Joining a car-sharing service changes some or all of these details.
“Submitting your car to ride sharing exposes your auto to greater risk from weather, traffic and drivers unfamiliar with the vehicle,” Worters says.
In addition, the car is likely to be driven more miles than previously estimated, raising the odds of an accident. For this reason, some insurers view car-sharing services as a higher risk, Worters says.
“They may cancel or not renew a driver’s car insurance policy, or increase premiums if a policyholder’s vehicle is involved in an accident while it’s being rented,” she says.
In fact, the New York Times has reported that insurers such as USAA and Allstate are so concerned about car sharing that they might decline to renew policies for car owners who participate in these services.

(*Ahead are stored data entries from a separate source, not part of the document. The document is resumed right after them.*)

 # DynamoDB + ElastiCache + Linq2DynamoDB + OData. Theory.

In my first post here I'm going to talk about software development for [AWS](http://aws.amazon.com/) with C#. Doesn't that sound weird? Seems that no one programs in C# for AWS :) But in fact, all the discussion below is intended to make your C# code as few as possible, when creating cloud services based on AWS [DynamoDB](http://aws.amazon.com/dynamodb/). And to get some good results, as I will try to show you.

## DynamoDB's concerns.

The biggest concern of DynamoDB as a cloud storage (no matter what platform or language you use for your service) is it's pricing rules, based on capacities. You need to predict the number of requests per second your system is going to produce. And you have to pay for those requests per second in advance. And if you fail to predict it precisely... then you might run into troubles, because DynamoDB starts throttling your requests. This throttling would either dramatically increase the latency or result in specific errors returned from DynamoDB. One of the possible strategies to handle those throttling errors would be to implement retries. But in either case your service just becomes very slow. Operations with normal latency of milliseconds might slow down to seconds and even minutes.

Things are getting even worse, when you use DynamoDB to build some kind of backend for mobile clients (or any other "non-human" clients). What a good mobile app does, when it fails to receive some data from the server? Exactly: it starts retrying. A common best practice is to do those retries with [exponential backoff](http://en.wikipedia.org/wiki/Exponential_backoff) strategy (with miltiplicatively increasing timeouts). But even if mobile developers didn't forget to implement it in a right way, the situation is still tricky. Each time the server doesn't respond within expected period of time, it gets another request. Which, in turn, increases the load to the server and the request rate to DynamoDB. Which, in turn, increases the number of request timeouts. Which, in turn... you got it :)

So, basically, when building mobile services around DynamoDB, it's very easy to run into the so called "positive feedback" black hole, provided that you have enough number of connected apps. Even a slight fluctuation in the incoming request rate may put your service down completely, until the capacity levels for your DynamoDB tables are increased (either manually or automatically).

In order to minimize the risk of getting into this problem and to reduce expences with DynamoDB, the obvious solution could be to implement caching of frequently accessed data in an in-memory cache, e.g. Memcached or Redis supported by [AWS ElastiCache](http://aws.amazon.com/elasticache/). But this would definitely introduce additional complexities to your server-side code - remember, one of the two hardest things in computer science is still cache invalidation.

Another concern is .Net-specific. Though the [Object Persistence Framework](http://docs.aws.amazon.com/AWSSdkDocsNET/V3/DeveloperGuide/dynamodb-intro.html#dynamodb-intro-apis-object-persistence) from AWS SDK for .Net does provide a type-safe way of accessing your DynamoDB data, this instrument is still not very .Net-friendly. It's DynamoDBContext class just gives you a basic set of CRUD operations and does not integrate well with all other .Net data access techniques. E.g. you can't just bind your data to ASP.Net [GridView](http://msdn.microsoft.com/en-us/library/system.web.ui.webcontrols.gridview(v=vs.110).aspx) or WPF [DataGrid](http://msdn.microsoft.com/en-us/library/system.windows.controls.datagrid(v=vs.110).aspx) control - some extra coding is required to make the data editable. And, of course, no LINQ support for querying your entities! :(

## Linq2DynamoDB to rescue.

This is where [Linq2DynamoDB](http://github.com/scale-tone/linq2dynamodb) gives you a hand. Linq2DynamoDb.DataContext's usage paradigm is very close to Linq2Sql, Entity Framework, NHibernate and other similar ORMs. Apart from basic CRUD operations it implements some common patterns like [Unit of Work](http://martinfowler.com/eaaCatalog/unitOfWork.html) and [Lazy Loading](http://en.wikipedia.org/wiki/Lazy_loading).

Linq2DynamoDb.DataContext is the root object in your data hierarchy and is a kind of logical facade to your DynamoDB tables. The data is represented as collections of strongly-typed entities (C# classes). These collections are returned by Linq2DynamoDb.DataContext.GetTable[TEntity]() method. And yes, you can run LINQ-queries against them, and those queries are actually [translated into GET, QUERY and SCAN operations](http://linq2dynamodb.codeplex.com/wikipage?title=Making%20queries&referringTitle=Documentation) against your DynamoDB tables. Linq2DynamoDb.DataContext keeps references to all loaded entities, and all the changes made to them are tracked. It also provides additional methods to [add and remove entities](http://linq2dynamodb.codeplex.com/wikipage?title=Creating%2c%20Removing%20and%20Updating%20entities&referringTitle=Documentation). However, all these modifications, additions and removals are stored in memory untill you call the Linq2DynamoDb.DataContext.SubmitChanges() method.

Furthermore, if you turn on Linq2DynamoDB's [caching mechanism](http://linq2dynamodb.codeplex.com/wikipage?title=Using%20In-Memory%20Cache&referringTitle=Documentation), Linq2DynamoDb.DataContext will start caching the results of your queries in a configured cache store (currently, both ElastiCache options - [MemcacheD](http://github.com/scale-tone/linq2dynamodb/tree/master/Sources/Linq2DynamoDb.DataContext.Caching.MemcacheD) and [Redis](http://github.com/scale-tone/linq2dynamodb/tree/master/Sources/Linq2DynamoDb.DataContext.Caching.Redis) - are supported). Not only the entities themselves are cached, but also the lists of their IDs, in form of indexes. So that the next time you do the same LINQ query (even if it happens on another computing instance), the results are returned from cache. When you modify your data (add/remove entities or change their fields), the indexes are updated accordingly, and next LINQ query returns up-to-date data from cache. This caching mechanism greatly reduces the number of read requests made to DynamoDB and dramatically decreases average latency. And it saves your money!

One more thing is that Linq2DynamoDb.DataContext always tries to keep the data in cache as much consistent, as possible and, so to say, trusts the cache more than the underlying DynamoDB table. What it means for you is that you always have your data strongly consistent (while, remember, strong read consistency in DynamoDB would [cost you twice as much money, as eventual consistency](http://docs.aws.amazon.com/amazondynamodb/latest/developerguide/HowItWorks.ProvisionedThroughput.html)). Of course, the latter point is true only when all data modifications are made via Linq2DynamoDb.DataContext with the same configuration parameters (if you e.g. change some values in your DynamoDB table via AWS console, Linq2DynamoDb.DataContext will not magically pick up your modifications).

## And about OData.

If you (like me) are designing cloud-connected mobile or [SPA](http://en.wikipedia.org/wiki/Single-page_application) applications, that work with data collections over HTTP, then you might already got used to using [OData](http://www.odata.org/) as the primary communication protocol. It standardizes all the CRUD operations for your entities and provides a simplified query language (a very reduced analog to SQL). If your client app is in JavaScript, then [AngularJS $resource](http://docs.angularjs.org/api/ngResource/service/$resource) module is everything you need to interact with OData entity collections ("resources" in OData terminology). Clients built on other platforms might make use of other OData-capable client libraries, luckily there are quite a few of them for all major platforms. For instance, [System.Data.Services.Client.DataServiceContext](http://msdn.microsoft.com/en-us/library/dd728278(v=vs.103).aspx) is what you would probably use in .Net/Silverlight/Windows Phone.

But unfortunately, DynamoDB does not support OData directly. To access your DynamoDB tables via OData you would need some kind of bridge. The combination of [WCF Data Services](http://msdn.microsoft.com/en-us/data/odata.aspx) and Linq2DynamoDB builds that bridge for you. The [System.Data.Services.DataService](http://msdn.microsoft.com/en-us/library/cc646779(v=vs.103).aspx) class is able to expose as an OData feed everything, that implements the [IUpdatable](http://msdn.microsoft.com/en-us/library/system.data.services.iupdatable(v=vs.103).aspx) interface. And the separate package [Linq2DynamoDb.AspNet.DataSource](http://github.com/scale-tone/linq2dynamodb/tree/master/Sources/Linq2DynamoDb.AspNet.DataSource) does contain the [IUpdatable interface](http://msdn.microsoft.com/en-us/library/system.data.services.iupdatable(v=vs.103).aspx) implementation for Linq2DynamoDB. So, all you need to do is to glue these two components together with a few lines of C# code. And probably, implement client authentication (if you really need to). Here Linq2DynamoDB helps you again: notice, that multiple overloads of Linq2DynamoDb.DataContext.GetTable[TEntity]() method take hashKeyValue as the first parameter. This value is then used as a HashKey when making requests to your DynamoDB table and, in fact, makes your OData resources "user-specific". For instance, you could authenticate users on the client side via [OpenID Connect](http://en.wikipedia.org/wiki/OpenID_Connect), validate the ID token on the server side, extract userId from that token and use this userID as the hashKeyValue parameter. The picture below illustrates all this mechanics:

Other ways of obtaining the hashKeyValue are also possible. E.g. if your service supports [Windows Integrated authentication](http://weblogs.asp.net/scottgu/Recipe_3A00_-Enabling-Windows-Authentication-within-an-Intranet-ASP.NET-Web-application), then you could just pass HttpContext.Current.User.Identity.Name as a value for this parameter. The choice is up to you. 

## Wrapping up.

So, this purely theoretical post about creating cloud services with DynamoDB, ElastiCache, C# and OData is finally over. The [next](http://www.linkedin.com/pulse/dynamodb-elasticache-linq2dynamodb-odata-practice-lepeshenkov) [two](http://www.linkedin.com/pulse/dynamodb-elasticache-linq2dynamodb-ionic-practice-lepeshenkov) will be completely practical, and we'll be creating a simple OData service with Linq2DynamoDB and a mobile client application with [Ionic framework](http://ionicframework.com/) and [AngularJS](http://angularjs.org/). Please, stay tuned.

Protections in some states
In some states, you have some legal protection that keeps insurers from penalizing you for joining a peer-to-peer car-sharing network. For example, California passed a law in 2010 prohibiting insurance companies from canceling policies of drivers who participate in car-sharing programs.
However, the law lets insurers place other limits on cars used in car-sharing programs, says Pete Moraga, a spokesman for the nonprofit Insurance Information Network of California.
“It does allow insurers to exclude any damage or claim while the car is being driven by a car sharer,” he says.
Another part of the law addresses that coverage gap by mandating that car-sharing programs provide full car insurance coverage for times when a vehicle is being shared. The coverage must be independent of the car owner’s coverage, according to the law.
Oregon and Washington have passed laws similar to California’s, but Worters says such laws cannot be all-inclusive.
As an example, she cites a recent case in Massachusetts where a RelayRides renter was killed in an accident, and four others in a second car were badly injured. Damages could reach $1.5 million, and questions remain about who will be on the hook for the bills.
“No matter how well the legislature tries to anticipate these issues, there may be some issue that the law doesn’t address,” she says.
As a result, Worters urges caution before jumping into car sharing.
“We advise consumers who participate in peer-to-peer ride sharing to read their insurance policies carefully and talk to their insurance agent to make sure they know exactly what is covered,” she says.